Le premier exemple d’une église offrant la forme de la croix, forme qui est devenue par la suite caractéristique dans nos temples, nous semble être celui que nous fournit l’église de Saint-Michel in Foro, a Rimini, bâtie au cinquième siècle.

A Rome, dans l’église de Saint-Clément, modèle le mieux conservé de la disposition des églises primitives, on remarque une singulière inégalité de largeur dans les nefs latérales ; celle de droite, destinée à recevoir les femmes, est beaucoup plus étroite que l’autre nef, où se plaçoient les hommes, les catéchumènes et les nouveaux convertis. On observe aussi dans la même église, et dans la portion de la grande nef du milieu qui se rapproche du chœur ou sanctuaire, une enceinte fermée d’un petit mur en marbre à hauteur d’appui, dans laquelle se plaçoient les exorcistes et autres fonctionnaires des ordres mineurs ; le peuple pouvoit tourner autour de cet espace jusqu’au devant du presbyterium, où étoient placés la table de communion et le jubé.

On trouvoit une semblable disposition dans l’ancienne cathédrale de Ravenne, qui a été démolie en 1734 et rebâtie sur un nouveau dessin.
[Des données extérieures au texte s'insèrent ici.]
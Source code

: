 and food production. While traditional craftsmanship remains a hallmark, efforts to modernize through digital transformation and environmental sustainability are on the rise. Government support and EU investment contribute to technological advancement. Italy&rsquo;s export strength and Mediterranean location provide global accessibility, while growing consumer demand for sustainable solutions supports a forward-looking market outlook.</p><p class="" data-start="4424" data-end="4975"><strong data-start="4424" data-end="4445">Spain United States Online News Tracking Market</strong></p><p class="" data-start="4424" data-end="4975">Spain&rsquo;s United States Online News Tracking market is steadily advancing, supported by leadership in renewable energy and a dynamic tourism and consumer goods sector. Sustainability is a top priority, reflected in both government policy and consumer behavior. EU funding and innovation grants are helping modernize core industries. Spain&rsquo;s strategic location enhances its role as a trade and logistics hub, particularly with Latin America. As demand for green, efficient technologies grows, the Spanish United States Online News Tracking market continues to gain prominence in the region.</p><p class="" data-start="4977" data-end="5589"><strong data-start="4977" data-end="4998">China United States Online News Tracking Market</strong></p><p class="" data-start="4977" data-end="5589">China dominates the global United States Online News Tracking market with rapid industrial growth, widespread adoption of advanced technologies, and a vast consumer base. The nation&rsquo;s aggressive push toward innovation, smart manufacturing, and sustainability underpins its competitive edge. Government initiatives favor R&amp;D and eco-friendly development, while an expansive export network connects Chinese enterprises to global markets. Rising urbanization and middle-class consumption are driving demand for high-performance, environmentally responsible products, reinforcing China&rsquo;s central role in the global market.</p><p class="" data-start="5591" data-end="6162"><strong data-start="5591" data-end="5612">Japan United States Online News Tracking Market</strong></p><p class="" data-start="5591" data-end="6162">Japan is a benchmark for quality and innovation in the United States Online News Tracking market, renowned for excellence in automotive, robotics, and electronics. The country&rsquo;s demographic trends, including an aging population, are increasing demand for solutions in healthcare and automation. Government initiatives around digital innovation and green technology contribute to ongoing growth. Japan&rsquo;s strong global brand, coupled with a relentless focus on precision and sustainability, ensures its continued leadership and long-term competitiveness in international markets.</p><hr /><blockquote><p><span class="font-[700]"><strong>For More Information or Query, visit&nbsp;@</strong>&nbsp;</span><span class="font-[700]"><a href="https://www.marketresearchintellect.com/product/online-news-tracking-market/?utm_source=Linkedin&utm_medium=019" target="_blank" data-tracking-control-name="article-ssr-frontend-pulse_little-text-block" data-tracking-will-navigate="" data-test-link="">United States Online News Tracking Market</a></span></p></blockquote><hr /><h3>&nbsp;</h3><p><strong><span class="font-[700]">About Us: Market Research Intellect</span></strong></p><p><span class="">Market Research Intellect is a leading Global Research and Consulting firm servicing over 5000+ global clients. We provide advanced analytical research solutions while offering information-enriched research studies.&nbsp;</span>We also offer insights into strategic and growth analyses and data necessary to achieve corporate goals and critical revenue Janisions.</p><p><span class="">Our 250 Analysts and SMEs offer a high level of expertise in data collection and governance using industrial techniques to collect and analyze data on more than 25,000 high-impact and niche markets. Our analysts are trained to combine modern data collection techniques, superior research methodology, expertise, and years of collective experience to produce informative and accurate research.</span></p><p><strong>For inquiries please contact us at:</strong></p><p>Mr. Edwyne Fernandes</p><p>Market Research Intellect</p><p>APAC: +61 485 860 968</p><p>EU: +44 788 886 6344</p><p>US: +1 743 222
Fondée avant le quatrième siècle, elle offroit le plus bel exemple des monumens de l’antiquité sacrée, et elle conservoit en même temps le plus de vestiges de l’antiquité profane. L’hémicycle situé au fond de l’édifice rappeloit le tribunal des Basiliques, et dans une enceinte formée par de petites colonnes, que l’on voyoit au milieu de la grande nef, on reconnoissoit l’espèce de chœur isolé qui, suivant les rites de la primitive église, occupoit cette partie que nous avons déjà signalée dans Saint-Clément.
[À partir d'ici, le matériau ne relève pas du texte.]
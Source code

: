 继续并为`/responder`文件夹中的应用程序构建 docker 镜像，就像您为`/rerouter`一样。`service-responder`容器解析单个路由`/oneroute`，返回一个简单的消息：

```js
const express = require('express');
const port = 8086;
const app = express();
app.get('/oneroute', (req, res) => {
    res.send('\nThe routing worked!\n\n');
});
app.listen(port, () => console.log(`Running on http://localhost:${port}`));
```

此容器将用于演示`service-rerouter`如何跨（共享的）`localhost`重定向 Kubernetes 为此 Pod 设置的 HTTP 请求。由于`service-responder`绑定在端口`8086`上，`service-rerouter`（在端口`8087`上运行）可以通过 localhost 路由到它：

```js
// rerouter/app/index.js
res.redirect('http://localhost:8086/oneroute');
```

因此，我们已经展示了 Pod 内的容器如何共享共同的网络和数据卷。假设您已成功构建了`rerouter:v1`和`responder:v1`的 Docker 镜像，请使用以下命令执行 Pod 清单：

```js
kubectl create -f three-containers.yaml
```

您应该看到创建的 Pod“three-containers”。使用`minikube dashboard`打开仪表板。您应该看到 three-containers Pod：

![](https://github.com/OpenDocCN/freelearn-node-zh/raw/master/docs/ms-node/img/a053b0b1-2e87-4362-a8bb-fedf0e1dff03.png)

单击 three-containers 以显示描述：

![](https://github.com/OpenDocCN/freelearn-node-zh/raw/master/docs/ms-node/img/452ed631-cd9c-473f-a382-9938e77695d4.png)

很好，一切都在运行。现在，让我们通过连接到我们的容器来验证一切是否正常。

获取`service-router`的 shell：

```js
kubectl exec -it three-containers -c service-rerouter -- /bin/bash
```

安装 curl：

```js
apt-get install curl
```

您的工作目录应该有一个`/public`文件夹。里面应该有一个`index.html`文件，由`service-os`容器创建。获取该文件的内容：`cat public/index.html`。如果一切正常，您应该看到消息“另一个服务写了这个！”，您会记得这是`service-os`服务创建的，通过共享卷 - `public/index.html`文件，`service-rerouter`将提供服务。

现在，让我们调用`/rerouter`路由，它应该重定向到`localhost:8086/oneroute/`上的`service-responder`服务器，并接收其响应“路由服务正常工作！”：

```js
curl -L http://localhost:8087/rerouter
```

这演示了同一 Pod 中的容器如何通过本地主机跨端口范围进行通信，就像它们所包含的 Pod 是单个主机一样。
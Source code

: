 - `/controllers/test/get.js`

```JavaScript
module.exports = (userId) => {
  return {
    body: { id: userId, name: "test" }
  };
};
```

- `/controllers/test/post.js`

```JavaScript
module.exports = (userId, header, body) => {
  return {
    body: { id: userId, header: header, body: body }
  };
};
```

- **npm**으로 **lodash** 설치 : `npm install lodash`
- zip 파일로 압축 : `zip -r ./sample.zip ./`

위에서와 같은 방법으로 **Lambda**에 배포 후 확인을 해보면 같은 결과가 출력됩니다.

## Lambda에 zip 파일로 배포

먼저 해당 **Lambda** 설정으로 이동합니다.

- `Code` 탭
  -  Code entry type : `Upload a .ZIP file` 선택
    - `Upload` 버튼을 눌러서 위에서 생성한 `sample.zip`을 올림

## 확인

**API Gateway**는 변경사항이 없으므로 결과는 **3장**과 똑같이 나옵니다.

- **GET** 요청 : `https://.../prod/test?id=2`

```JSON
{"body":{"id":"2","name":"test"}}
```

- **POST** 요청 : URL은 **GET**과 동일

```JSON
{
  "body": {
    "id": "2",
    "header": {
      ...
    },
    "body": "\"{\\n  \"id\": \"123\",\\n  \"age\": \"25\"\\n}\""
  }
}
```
Il nous reste à parler du troisième et plus magnifique genre de nef, c’est-à-dire, des églises à cinq nefs, ou à doubles bas côtés, formés de deux rangs de galeries ou de portiques. Telles sont la plupart des cathédrales gothiques ; mais telle étoit long-temps avant, et dès l’origine du christianisme, la fameuse église du Saint-Sépulcre, construite sous le règne de Constantin par Eustathius. La description qu’en fait Eusèbe, nous donne la plus grande idée de ce temple, et nous indique peut-être la meilleure manière de disposer les églises. Un double portique entouroit la nef et le sanctuaire ; il supportoit une double galerie, soutenue aussi par de grandes colonnes, au-dessus desquelles s’élevoit une magnifique voûte en plein cintre qui couvroit la nef, et, prenant la forme d’une coupole sur le sanctuaire, étoit supportée par douze colonnes dont les chapiteaux étoient d’argent et d’un travail merveilleux.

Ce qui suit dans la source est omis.